● Problem requirements: If a line below contains the word "from", count it. Please give the total and nothing else.

§ §

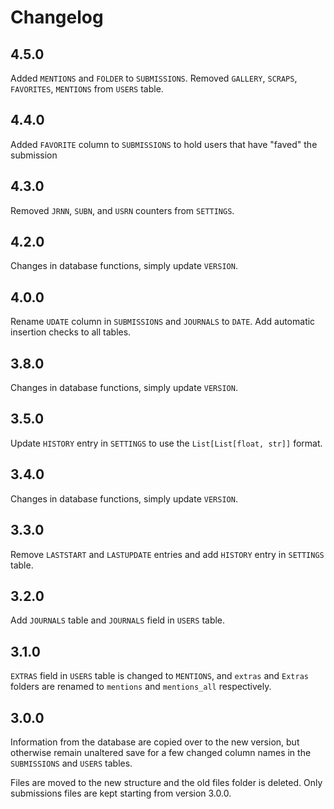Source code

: # Changelog

## 4.5.0

Added `MENTIONS` and `FOLDER` to `SUBMISSIONS`. Removed `GALLERY`, `SCRAPS`, `FAVORITES`, `MENTIONS` from `USERS` table.

## 4.4.0

Added `FAVORITE` column to `SUBMISSIONS` to hold users that have "faved" the submission 

## 4.3.0

Removed `JRNN`, `SUBN`, and `USRN` counters from `SETTINGS`.

## 4.2.0

Changes in database functions, simply update `VERSION`.

## 4.0.0

Rename `UDATE` column in `SUBMISSIONS` and `JOURNALS` to `DATE`. Add automatic insertion checks to all tables.

## 3.8.0

Changes in database functions, simply update `VERSION`.

## 3.5.0

Update `HISTORY` entry in `SETTINGS` to use the `List[List[float, str]]` format.

## 3.4.0

Changes in database functions, simply update `VERSION`.

## 3.3.0

Remove `LASTSTART` and `LASTUPDATE` entries and add `HISTORY` entry in `SETTINGS` table.

## 3.2.0

Add `JOURNALS` table and `JOURNALS` field in `USERS` table.

## 3.1.0

`EXTRAS` field in `USERS` table is changed to `MENTIONS`, and `extras` and `Extras` folders are renamed to `mentions` and `mentions_all` respectively.

## 3.0.0

Information from the database are copied over to the new version, but otherwise remain unaltered save for a few changed column names in the `SUBMISSIONS` and `USERS` tables.

Files are moved to the new structure and the old files folder is deleted. Only submissions files are kept starting from version 3.0.0.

§ §

● Answer space: 4